WHAT YOU WILL DO
The entries below are to be copied exactly, with nothing left out.

DATA
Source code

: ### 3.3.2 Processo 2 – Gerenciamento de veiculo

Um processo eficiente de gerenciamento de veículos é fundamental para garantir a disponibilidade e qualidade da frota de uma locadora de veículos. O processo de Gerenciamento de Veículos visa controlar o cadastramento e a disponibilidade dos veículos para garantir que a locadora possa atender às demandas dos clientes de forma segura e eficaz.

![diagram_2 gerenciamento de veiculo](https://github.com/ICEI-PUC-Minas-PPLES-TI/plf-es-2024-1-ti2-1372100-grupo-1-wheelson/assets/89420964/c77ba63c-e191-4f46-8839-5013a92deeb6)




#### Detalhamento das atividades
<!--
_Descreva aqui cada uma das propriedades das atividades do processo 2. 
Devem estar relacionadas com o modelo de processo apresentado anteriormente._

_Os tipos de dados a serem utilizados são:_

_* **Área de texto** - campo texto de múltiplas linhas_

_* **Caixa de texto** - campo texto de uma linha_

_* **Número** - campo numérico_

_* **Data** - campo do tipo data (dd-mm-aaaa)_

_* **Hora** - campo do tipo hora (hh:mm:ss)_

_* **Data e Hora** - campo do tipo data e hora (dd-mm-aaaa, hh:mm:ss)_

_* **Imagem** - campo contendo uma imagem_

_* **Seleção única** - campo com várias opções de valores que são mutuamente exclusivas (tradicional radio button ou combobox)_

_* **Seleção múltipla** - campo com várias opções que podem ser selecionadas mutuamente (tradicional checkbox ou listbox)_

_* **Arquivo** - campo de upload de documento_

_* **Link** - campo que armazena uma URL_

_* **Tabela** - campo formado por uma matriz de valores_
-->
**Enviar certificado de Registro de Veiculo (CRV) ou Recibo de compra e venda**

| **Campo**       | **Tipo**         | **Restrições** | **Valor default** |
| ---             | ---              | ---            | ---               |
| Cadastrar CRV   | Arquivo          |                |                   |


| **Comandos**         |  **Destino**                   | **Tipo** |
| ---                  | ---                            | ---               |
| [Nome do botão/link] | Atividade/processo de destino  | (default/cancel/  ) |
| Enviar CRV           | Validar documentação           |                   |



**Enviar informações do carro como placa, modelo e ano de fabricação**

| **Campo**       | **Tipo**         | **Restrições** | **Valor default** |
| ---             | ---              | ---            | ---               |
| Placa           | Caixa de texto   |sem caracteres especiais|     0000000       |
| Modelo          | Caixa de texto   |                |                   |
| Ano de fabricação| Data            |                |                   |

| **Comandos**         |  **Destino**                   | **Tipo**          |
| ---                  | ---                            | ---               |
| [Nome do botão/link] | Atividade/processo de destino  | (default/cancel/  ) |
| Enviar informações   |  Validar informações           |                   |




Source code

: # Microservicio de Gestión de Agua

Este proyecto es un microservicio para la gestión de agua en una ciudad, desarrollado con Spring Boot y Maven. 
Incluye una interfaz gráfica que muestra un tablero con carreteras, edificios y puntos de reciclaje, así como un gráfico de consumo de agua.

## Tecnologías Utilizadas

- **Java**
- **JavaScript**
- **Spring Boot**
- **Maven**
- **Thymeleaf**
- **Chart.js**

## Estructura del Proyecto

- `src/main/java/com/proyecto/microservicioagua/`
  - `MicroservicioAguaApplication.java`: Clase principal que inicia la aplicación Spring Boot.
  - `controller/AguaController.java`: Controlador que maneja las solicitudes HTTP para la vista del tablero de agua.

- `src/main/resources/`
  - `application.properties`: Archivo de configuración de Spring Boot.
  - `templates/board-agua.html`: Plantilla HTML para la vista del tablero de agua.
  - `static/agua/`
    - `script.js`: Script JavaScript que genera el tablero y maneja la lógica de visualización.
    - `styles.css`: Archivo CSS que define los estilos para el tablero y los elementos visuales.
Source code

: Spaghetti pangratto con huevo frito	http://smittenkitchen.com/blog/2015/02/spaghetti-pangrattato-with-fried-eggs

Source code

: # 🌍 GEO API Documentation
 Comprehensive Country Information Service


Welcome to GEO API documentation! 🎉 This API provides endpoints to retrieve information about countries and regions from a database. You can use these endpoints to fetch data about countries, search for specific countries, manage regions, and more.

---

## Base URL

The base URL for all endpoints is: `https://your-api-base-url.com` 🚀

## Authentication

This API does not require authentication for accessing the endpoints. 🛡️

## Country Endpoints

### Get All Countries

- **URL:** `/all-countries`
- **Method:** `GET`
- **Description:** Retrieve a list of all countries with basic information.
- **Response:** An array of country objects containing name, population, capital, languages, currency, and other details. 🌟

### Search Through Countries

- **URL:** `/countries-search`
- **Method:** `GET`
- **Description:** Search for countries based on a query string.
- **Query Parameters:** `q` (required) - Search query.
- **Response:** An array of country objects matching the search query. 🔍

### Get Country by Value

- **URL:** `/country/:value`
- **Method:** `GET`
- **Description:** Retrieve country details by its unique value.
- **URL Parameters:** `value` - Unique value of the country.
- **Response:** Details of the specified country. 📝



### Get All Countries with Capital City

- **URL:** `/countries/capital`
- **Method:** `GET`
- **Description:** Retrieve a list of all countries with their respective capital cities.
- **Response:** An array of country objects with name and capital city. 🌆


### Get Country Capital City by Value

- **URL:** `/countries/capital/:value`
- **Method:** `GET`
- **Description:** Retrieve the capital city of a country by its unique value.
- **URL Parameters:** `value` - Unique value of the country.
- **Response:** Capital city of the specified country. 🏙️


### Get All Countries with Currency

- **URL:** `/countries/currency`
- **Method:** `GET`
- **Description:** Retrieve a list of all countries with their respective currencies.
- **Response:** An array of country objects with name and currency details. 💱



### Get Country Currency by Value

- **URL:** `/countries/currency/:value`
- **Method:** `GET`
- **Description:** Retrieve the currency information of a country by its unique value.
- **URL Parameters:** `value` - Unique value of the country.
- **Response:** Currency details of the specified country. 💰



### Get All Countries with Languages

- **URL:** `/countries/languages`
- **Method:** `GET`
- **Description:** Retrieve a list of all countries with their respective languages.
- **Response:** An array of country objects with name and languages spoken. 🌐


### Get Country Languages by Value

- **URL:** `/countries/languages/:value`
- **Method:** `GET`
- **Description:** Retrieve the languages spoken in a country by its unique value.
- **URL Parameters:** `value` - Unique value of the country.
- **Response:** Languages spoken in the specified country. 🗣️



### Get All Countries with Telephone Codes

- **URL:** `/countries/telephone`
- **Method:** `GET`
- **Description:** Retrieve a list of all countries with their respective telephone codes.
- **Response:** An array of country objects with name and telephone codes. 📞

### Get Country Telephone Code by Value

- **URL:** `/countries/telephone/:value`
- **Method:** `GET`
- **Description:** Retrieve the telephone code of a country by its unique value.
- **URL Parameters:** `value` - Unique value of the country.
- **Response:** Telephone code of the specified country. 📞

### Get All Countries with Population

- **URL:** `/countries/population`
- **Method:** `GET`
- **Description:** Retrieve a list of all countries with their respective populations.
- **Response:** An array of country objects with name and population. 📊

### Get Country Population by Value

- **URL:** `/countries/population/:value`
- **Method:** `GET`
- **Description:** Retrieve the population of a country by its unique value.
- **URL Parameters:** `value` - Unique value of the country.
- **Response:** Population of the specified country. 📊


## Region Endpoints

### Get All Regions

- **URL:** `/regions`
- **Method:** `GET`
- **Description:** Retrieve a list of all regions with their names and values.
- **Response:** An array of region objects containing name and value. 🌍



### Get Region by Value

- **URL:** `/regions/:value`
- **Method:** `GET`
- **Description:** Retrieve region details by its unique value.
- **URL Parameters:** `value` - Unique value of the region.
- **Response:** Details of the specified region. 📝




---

ANSWER SECTION
Source code

: ### 3.3.2 Processo 2 – Gerenciamento de veiculo

Um processo eficiente de gerenciamento de veículos é fundamental para garantir a disponibilidade e qualidade da frota de uma locadora de veículos. O processo de Gerenciamento de Veículos visa controlar o cadastramento e a disponibilidade dos veículos para garantir que a locadora possa atender às demandas dos clientes de forma segura e eficaz.

![diagram_2 gerenciamento de veiculo](https://github.com/ICEI-PUC-Minas-PPLES-TI/plf-es-2024-1-ti2-1372100-grupo-1-wheelson/assets/89420964/c77ba63c-e191-4f46-8839-5013a92deeb6)




#### Detalhamento das atividades
<!--
_Descreva aqui cada uma das propriedades das atividades do processo 2. 
Devem estar relacionadas com o modelo de processo apresentado anteriormente._

_Os tipos de dados a serem utilizados são:_

_* **Área de texto** - campo texto de múltiplas linhas_

_* **Caixa de texto** - campo texto de uma linha_

_* **Número** - campo numérico_

_* **Data** - campo do tipo data (dd-mm-aaaa)_

_* **Hora** - campo do tipo hora (hh:mm:ss)_

_* **Data e Hora** - campo do tipo data e hora (dd-mm-aaaa, hh:mm:ss)_

_* **Imagem** - campo contendo uma imagem_

_* **Seleção única** - campo com várias opções de valores que são mutuamente exclusivas (tradicional radio button ou combobox)_

_* **Seleção múltipla** - campo com várias opções que podem ser selecionadas mutuamente (tradicional checkbox ou listbox)_

_* **Arquivo** - campo de upload de documento_

_* **Link** - campo que armazena uma URL_

_* **Tabela** - campo formado por uma matriz de valores_
-->
**Enviar certificado de Registro de Veiculo (CRV) ou Recibo de compra e venda**

| **Campo**       | **Tipo**         | **Restrições** | **Valor default** |
| ---             | ---              | ---            | ---               |
| Cadastrar CRV   | Arquivo          |                |                   |


| **Comandos**         |  **Destino**                   | **Tipo** |
| ---                  | ---                            | ---               |
| [Nome do botão/link] | Atividade/processo de destino  | (default/cancel/  ) |
| Enviar CRV           | Validar documentação           |                   |



**Enviar informações do carro como placa, modelo e ano de fabricação**

| **Campo**       | **Tipo**         | **Restrições** | **Valor default** |
| ---             | ---              | ---            | ---               |
| Placa           | Caixa de texto   |sem caracteres especiais|     0000000       |
| Modelo          | Caixa de texto   |                |                   |
| Ano de fabricação| Data            |                |                   |

| **Comandos**         |  **Destino**                   | **Tipo**          |
| ---                  | ---                            | ---               |
| [Nome do botão/link] | Atividade/processo de destino  | (default/cancel/  ) |
| Enviar informações   |  Validar informações           |                   |




Source code

: # Microservicio de Gestión de Agua

Este proyecto es un microservicio para la gestión de agua en una ciudad, desarrollado con Spring Boot y Maven. 
Incluye una interfaz gráfica que muestra un tablero con carreteras, edificios y puntos de reciclaje, así como un gráfico de consumo de agua.

## Tecnologías Utilizadas

- **Java**
- **JavaScript**
- **Spring Boot**
- **Maven**
- **Thymeleaf**
- **Chart.js**

## Estructura del Proyecto

- `src/main/java/com/proyecto/microservicioagua/`
  - `MicroservicioAguaApplication.java`: Clase principal que inicia la aplicación Spring Boot.
  - `controller/AguaController.java`: Controlador que maneja las solicitudes HTTP para la vista del tablero de agua.

- `src/main/resources/`
  - `application.properties`: Archivo de configuración de Spring Boot.
  - `templates/board-agua.html`: Plantilla HTML para la vista del tablero de agua.
  - `static/agua/`
    - `script.js`: Script JavaScript que genera el tablero y maneja la lógica de visualización.
    - `styles.css`: Archivo CSS que define los estilos para el tablero y los elementos visuales.
Source code

: Spaghetti pangratto con huevo frito	http://smittenkitchen.com/blog/2015/02/spaghetti-pangrattato-with-fried-eggs

Source code

: # 🌍 GEO API Documentation
 Comprehensive Country Information Service


Welcome to GEO API documentation! 🎉 This API provides endpoints to retrieve information about countries and regions from a database. You can use these endpoints to fetch data about countries, search for specific countries, manage regions, and more.

---

## Base URL

The base URL for all endpoints is: `https://your-api-base-url.com` 🚀

## Authentication

This API does not require authentication for accessing the endpoints. 🛡️

## Country Endpoints

### Get All Countries

- **URL:** `/all-countries`
- **Method:** `GET`
- **Description:** Retrieve a list of all countries with basic information.
- **Response:** An array of country objects containing name, population, capital, languages, currency, and other details. 🌟

### Search Through Countries

- **URL:** `/countries-search`
- **Method:** `GET`
- **Description:** Search for countries based on a query string.
- **Query Parameters:** `q` (required) - Search query.
- **Response:** An array of country objects matching the search query. 🔍

### Get Country by Value

- **URL:** `/country/:value`
- **Method:** `GET`
- **Description:** Retrieve country details by its unique value.
- **URL Parameters:** `value` - Unique value of the country.
- **Response:** Details of the specified country. 📝



### Get All Countries with Capital City

- **URL:** `/countries/capital`
- **Method:** `GET`
- **Description:** Retrieve a list of all countries with their respective capital cities.
- **Response:** An array of country objects with name and capital city. 🌆


### Get Country Capital City by Value

- **URL:** `/countries/capital/:value`
- **Method:** `GET`
- **Description:** Retrieve the capital city of a country by its unique value.
- **URL Parameters:** `value` - Unique value of the country.
- **Response:** Capital city of the specified country. 🏙️


### Get All Countries with Currency

- **URL:** `/countries/currency`
- **Method:** `GET`
- **Description:** Retrieve a list of all countries with their respective currencies.
- **Response:** An array of country objects with name and currency details. 💱



### Get Country Currency by Value

- **URL:** `/countries/currency/:value`
- **Method:** `GET`
- **Description:** Retrieve the currency information of a country by its unique value.
- **URL Parameters:** `value` - Unique value of the country.
- **Response:** Currency details of the specified country. 💰



### Get All Countries with Languages

- **URL:** `/countries/languages`
- **Method:** `GET`
- **Description:** Retrieve a list of all countries with their respective languages.
- **Response:** An array of country objects with name and languages spoken. 🌐


### Get Country Languages by Value

- **URL:** `/countries/languages/:value`
- **Method:** `GET`
- **Description:** Retrieve the languages spoken in a country by its unique value.
- **URL Parameters:** `value` - Unique value of the country.
- **Response:** Languages spoken in the specified country. 🗣️



### Get All Countries with Telephone Codes

- **URL:** `/countries/telephone`
- **Method:** `GET`
- **Description:** Retrieve a list of all countries with their respective telephone codes.
- **Response:** An array of country objects with name and telephone codes. 📞

### Get Country Telephone Code by Value

- **URL:** `/countries/telephone/:value`
- **Method:** `GET`
- **Description:** Retrieve the telephone code of a country by its unique value.
- **URL Parameters:** `value` - Unique value of the country.
- **Response:** Telephone code of the specified country. 📞

### Get All Countries with Population

- **URL:** `/countries/population`
- **Method:** `GET`
- **Description:** Retrieve a list of all countries with their respective populations.
- **Response:** An array of country objects with name and population. 📊

### Get Country Population by Value

- **URL:** `/countries/population/:value`
- **Method:** `GET`
- **Description:** Retrieve the population of a country by its unique value.
- **URL Parameters:** `value` - Unique value of the country.
- **Response:** Population of the specified country. 📊


## Region Endpoints

### Get All Regions

- **URL:** `/regions`
- **Method:** `GET`
- **Description:** Retrieve a list of all regions with their names and values.
- **Response:** An array of region objects containing name and value. 🌍



### Get Region by Value

- **URL:** `/regions/:value`
- **Method:** `GET`
- **Description:** Retrieve region details by its unique value.
- **URL Parameters:** `value` - Unique value of the region.
- **Response:** Details of the specified region. 📝




---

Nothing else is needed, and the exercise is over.